Zing 论坛

正文

Pegainfer:纯Rust+CUDA构建的LLM推理引擎

Pegainfer是一个从零开始构建的大语言模型推理引擎,仅用约7000行Rust代码和3400行手写CUDA内核,无需PyTorch或任何框架,实现了高性能的本地LLM推理。

RustCUDALLM推理大语言模型QwenGPU编程推理引擎Transformer
发布时间 2026/03/28 12:15最近活动 2026/03/28 12:20预计阅读 7 分钟
Pegainfer:纯Rust+CUDA构建的LLM推理引擎
1

章节 01

Pegainfer: Pure Rust+CUDA LLM Inference Engine (Main Guide)
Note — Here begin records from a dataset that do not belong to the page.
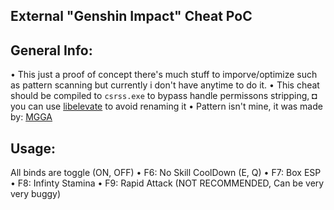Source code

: ## External "Genshin Impact" Cheat PoC

## General Info:
• This just a proof of concept there's much stuff to imporve/optimize such as pattern scanning but currently i don't have anytime to do it.
• This cheat should be compiled to `csrss.exe` to bypass handle permissons stripping, 
◘ you can use [libelevate](https://github.com/notscimmy/libelevate) to avoid renaming it
• Pattern isn't mine, it was made by: [MGGA](https://fearlessrevolution.com/viewtopic.php?t=13926)

## Usage:
All binds are toggle (ON, OFF)
• F6: No Skill CoolDown (E, Q)
• F7: Box ESP
• F8: Infinty Stamina 
• F9: Rapid Attack (NOT RECOMMENDED, Can be very very buggy)
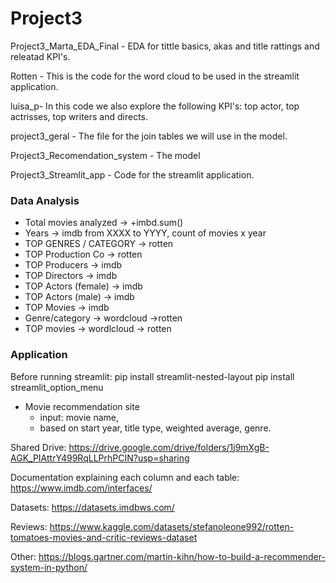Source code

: # Project3

Project3_Marta_EDA_Final - EDA for tittle basics, akas and title rattings and releatad KPI's.

Rotten - This is the code for the word cloud to be used in the streamlit application.

luisa_p- In this code we also explore the following KPI's: top actor, top actrisses, top writers and directs.

project3_geral - The file for the join tables we will use in the model.

Project3_Recomendation_system - The model

Project3_Streamlit_app - Code for the streamlit application.





### Data Analysis
- Total movies analyzed -> +imbd.sum()
- Years -> imdb from XXXX to YYYY, count of movies x year
- TOP GENRES / CATEGORY -> rotten
- TOP Production Co -> rotten
- TOP Producers -> imdb
- TOP Directors -> imdb
- TOP Actors (female) -> imdb
- TOP Actors (male) -> imdb
- TOP Movies -> imdb
- Genre/category -> wordcloud ->rotten
- TOP movies -> wordlcloud -> rotten


### Application

Before running streamlit:
pip install streamlit-nested-layout
pip install streamlit_option_menu

- Movie recommendation site 
    - input: movie name,
    - based on start year, title type, weighted average, genre. 

Shared Drive: https://drive.google.com/drive/folders/1j9mXgB-AGK_PIAttrY499RqLLPrhPCIN?usp=sharing

Documentation explaining each column and each table: https://www.imdb.com/interfaces/

Datasets: https://datasets.imdbws.com/ 

Reviews: https://www.kaggle.com/datasets/stefanoleone992/rotten-tomatoes-movies-and-critic-reviews-dataset

Other: https://blogs.gartner.com/martin-kihn/how-to-build-a-recommender-system-in-python/



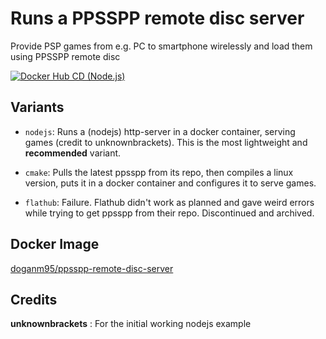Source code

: # Runs a PPSSPP remote disc server

Provide PSP games from e.g. PC to smartphone wirelessly and load them using PPSSPP remote disc 

[![Docker Hub CD (Node.js)](https://github.com/DoganM95/PPSSPP-Remote-Disc-Server/actions/workflows/main.yml/badge.svg)](https://github.com/DoganM95/PPSSPP-Remote-Disc-Server/actions/workflows/main.yml)

## Variants

- `nodejs`: Runs a (nodejs) http-server in a docker container, serving games (credit to unknownbrackets). This is the most lightweight and **recommended** variant.

- `cmake`: Pulls the latest ppsspp from its repo, then compiles a linux version, puts it in a docker container and configures it to serve games.  

- `flathub`: Failure. Flathub didn't work as planned and gave weird errors while trying to get ppsspp from their repo. Discontinued and archived.  

## Docker Image
[doganm95/ppsspp-remote-disc-server](https://hub.docker.com/repository/docker/doganm95/ppsspp-remote-disc-server)

## Credits

**unknownbrackets** : For the initial working nodejs example
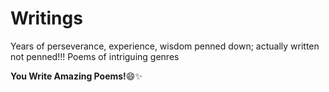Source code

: # Writings
Years of perseverance, experience, wisdom penned down; actually written not penned!!!
Poems of intriguing genres


**You Write Amazing Poems!**:smile::sparkles:
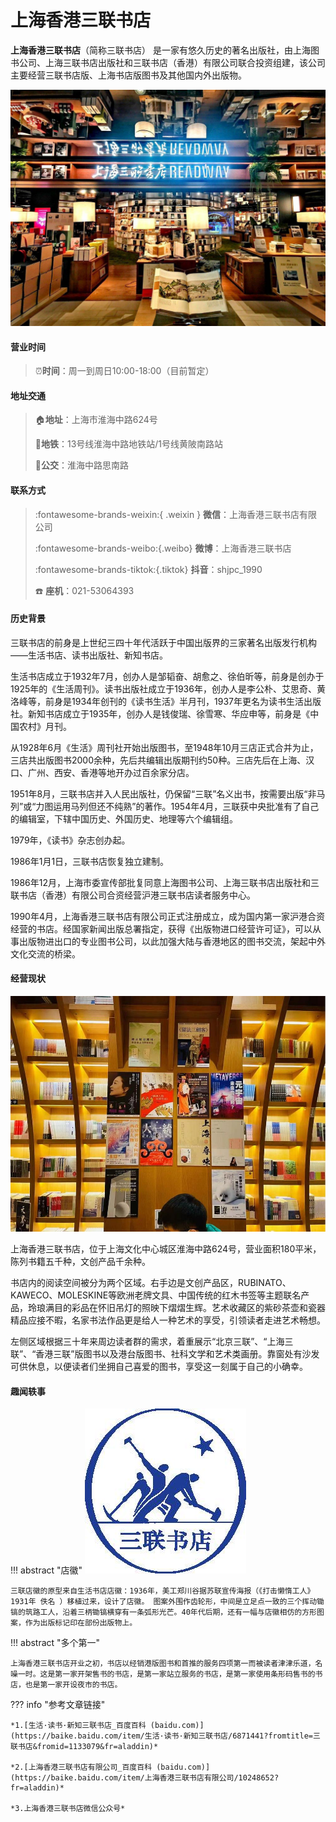 # 上海香港三联书店

**上海香港三联书店**（简称三联书店） 是一家有悠久历史的著名出版社，由上海图书公司、上海三联书店出版社和三联书店（香港）有限公司联合投资组建，该公司主要经营三联书店版、上海书店版图书及其他国内外出版物。

![图1](sanlianshudian/slsd_1.jpeg)

#### 营业时间

>:alarm_clock:**时间**：周一到周日10:00-18:00（目前暂定）

#### 地址交通

>:house:**地址**：上海市淮海中路624号
>
>:tram:**地铁**：13号线淮海中路地铁站/1号线黄陂南路站
>
>:bus:**公交**：淮海中路思南路

#### 联系方式

>:fontawesome-brands-weixin:{ .weixin }  **微信**：上海香港三联书店有限公司
>
>:fontawesome-brands-weibo:{.weibo} **微博**：上海香港三联书店
>
>:fontawesome-brands-tiktok:{.tiktok} **抖音**：shjpc_1990
>
>:telephone: **座机**：021-53064393

#### 历史背景

三联书店的前身是上世纪三四十年代活跃于中国出版界的三家著名出版发行机构——生活书店、读书出版社、新知书店。

生活书店成立于1932年7月，创办人是邹韬奋、胡愈之、徐伯昕等，前身是创办于1925年的《生活周刊》。读书出版社成立于1936年，创办人是李公朴、艾思奇、黄洛峰等，前身是1934年创刊的《读书生活》半月刊，1937年更名为读书生活出版社。新知书店成立于1935年，创办人是钱俊瑞、徐雪寒、华应申等，前身是《中国农村》月刊。

从1928年6月《生活》周刊社开始出版图书，至1948年10月三店正式合并为止，三店共出版图书2000余种，先后共编辑出版期刊约50种。三店先后在上海、汉口、广州、西安、香港等地开办过百余家分店。

1951年8月，三联书店并入人民出版社，仍保留“三联”名义出书，按需要出版“非马列”或“力图运用马列但还不纯熟”的著作。1954年4月，三联获中央批准有了自己的编辑室，下辖中国历史、外国历史、地理等六个编辑组。

1979年，《读书》杂志创办起。

1986年1月1日，三联书店恢复独立建制。

1986年12月，上海市委宣传部批复同意上海图书公司、上海三联书店出版社和三联书店（香港）有限公司合资经营沪港三联书店读者服务中心。

1990年4月，上海香港三联书店有限公司正式注册成立，成为国内第一家沪港合资经营的书店。经国家新闻出版总署指定，获得《出版物进口经营许可证》，可以从事出版物进出口的专业图书公司，以此加强大陆与香港地区的图书交流，架起中外文化交流的桥梁。

#### 经营现状

![图](sanlianshudian/slsd_2.jpeg)

上海香港三联书店，位于上海文化中心城区淮海中路624号，营业面积180平米，陈列书籍五千种，文创产品千余种。

书店内的阅读空间被分为两个区域。右手边是文创产品区，RUBINATO、KAWECO、MOLESKINE等欧洲老牌文具、中国传统的红木书签等主题联名产品，玲琅满目的彩品在怀旧吊灯的照映下熠熠生辉。艺术收藏区的紫砂茶壶和瓷器精品应接不暇，名家书法作品更是给人一种艺术的享受，引领读者走进艺术畅想。

左侧区域根据三十年来周边读者群的需求，着重展示“北京三联”、“上海三联”、“香港三联”版图书以及港台版图书、社科文学和艺术类画册。靠窗处有沙发可供休息，以便读者们坐拥自己喜爱的图书，享受这一刻属于自己的小确幸。

#### 趣闻轶事

!!! abstract "店徽"
    ![图](sanlianshudian/slsd_3.jpeg)

    三联店徽的原型来自生活书店店徽：1936年，美工郑川谷据苏联宣传海报（《打击懒惰工人》1931年 佚名 ）移植过来，设计了店徽。 图案外围作齿轮形，中间是立足点一致的三个挥动锄镐的筑路工人，沿着三柄锄镐横穿有一条弧形光芒。40年代后期，还有一幅与店徽相仿的方形图案，作为出版标记印在部份出版物上。

!!! abstract "多个第一"

    上海香港三联书店开业之初，书店以经销港版图书和首推的服务四项第一而被读者津津乐道，名噪一时。这是第一家开架售书的书店，是第一家站立服务的书店，是第一家使用条形码售书的书店，也是第一家开设夜市的书店。


??? info "参考文章链接"

    *1.[生活·读书·新知三联书店_百度百科 (baidu.com)](https://baike.baidu.com/item/生活·读书·新知三联书店/6871441?fromtitle=三联书店&fromid=1133079&fr=aladdin)*
    
    *2.[上海香港三联书店有限公司_百度百科 (baidu.com)](https://baike.baidu.com/item/上海香港三联书店有限公司/10248652?fr=aladdin)*
    
    *3.上海香港三联书店微信公众号*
Pegainfer is a zero-dependency large language model (LLM) inference engine built from scratch using ~7000 lines of Rust code and ~3400 lines of handwritten CUDA kernels, with no reliance on PyTorch or any other heavy frameworks. Its core philosophy is "No PyTorch. No frameworks. Just metal", aiming to achieve high-performance local LLM inference. It currently supports Qwen3 series models and delivers excellent performance on consumer GPUs.

2

章节 02

Background & Project Positioning

Most existing LLM inference engines depend on heavy frameworks like PyTorch or ONNX Runtime, which introduce complex dependency chains and hard-to-control "black box" components. Pegainfer addresses this by taking a different approach—building from scratch to achieve three core goals: 1) Deeply understand the full LLM inference stack; 2) Explore Rust's potential in AI inference (memory safety and concurrency); 3) Implement complete inference functions with minimal code to avoid framework redundancy.

3

章节 03

Technical Architecture & Key Optimizations

Pegainfer combines Rust's memory safety with CUDA's parallel computing capabilities. Its core components include CLI entry, HTTP server (OpenAI-compatible API), model implementations (Qwen3/Qwen3.5), tensor ops, KV cache management, weight loader, and CUDA kernel bindings. It supports Qwen3-4B/8B (full attention with GQA) and Qwen3.5-4B (hybrid architecture of linear and full attention). Key optimizations: Grouped Query Attention (GQA) for memory efficiency, CUDA Graph for reducing CPU scheduling overhead, kernel fusion (fused MLP, attention) to minimize memory access, and Triton AOT compilation for generating optimized CUDA kernels at build time.

4

章节 04

Performance Metrics on Consumer GPU

On RTX 5070 Ti (16GB显存, BF16 precision, CUDA Graph enabled):

  • Qwen3-4B: TTFT ~14ms, TPOT ~11ms/token, throughput ~91 tokens/sec
  • Qwen3.5-4B: TTFT ~22ms, TPOT ~12.2ms/token, throughput ~82 tokens/sec

TTFT (Time To First Token) measures the delay from prompt to first token generation; TPOT (Time Per Output Token) is the average time per generated token in decoding; throughput is tokens per second.

5

章节 05

Usage Guide & Engineering Highlights

Environment Setup: Create a virtual environment, install dependencies like torch, transformers. Model Download: Use huggingface-cli to download Qwen3 models. Build & Run: Set CUDA_HOME and PEGAINFER_TRITON_PYTHON, then build with cargo build --release and run with options (model path, CUDA Graph toggle, trace output). API Calls: Supports OpenAI-compatible /v1/completions endpoint (non-stream/stream, sampling params like temperature, top-p).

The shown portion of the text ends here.